Namun, saat merawat luka Audrey, dia berulang kali melakukan kesalahan di hadapan aura Bryson yang menindas.


Sambil membersihkan darah kotor di luka Audrey, dokter laki-laki itu menggunakan kapas alkohol dengan pinset untuk membersihkan lukanya. Pinset tiba-tiba lepas dan gagal mencengkeram kapas dan menusuk luka Audrey.


Saat dokter laki-laki menyeka luka Audrey dengan kapas alkohol, rasa sakitnya masih bisa ditoleransi. Tapi dia menyentuh lukanya dengan pinset, menyebabkan Audrey, yang menutup mulutnya dan menggertakkan giginya untuk menahan rasa sakit, menjerit kesakitan.


Kedengarannya mengerikan.


Mengikuti tangisan menyakitkan Audrey, Bryson mendorong tangan dokter itu, dan dokter itu jatuh dari kursinya.

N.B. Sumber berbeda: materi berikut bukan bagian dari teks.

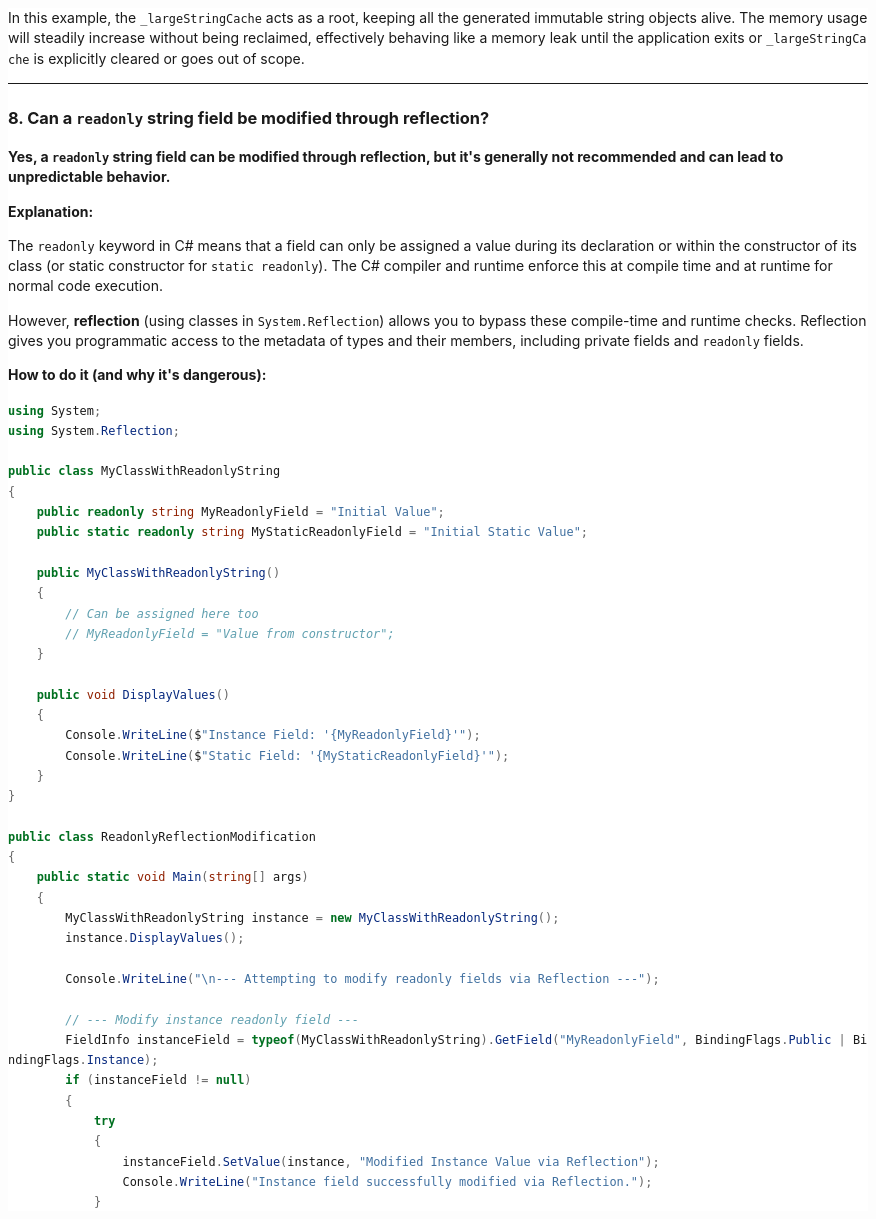 In this example, the `_largeStringCache` acts as a root, keeping all the generated immutable string objects alive. The memory usage will steadily increase without being reclaimed, effectively behaving like a memory leak until the application exits or `_largeStringCache` is explicitly cleared or goes out of scope.

-----

### **8. Can a `readonly` string field be modified through reflection?**

**Yes, a `readonly` string field can be modified through reflection, but it's generally not recommended and can lead to unpredictable behavior.**

**Explanation:**

The `readonly` keyword in C\# means that a field can only be assigned a value during its declaration or within the constructor of its class (or static constructor for `static readonly`). The C\# compiler and runtime enforce this at compile time and at runtime for normal code execution.

However, **reflection** (using classes in `System.Reflection`) allows you to bypass these compile-time and runtime checks. Reflection gives you programmatic access to the metadata of types and their members, including private fields and `readonly` fields.

**How to do it (and why it's dangerous):**

```csharp
using System;
using System.Reflection;

public class MyClassWithReadonlyString
{
    public readonly string MyReadonlyField = "Initial Value";
    public static readonly string MyStaticReadonlyField = "Initial Static Value";

    public MyClassWithReadonlyString()
    {
        // Can be assigned here too
        // MyReadonlyField = "Value from constructor";
    }

    public void DisplayValues()
    {
        Console.WriteLine($"Instance Field: '{MyReadonlyField}'");
        Console.WriteLine($"Static Field: '{MyStaticReadonlyField}'");
    }
}

public class ReadonlyReflectionModification
{
    public static void Main(string[] args)
    {
        MyClassWithReadonlyString instance = new MyClassWithReadonlyString();
        instance.DisplayValues();

        Console.WriteLine("\n--- Attempting to modify readonly fields via Reflection ---");

        // --- Modify instance readonly field ---
        FieldInfo instanceField = typeof(MyClassWithReadonlyString).GetField("MyReadonlyField", BindingFlags.Public | BindingFlags.Instance);
        if (instanceField != null)
        {
            try
            {
                instanceField.SetValue(instance, "Modified Instance Value via Reflection");
                Console.WriteLine("Instance field successfully modified via Reflection.");
            }
```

Kemudian, Bryson meraih lengan Audrey dan menatap luka di lengannya dengan cemas.


"Bagaimana perasaanmu?"


Tidak ada kata.


Audrey tidak punya waktu untuk menanggapi Bryson.


Dia mendorong tangan Bryson menjauh dan membantu dokter laki-laki itu berdiri.


"Aku benar-benar minta maaf. Apakah kamu terluka?"


Setelah dokter laki-laki itu berdiri, dia buru-buru mendorong Audrey menjauh, "Tidak, tidak, aku baik-baik saja."


Bryson menahan napas.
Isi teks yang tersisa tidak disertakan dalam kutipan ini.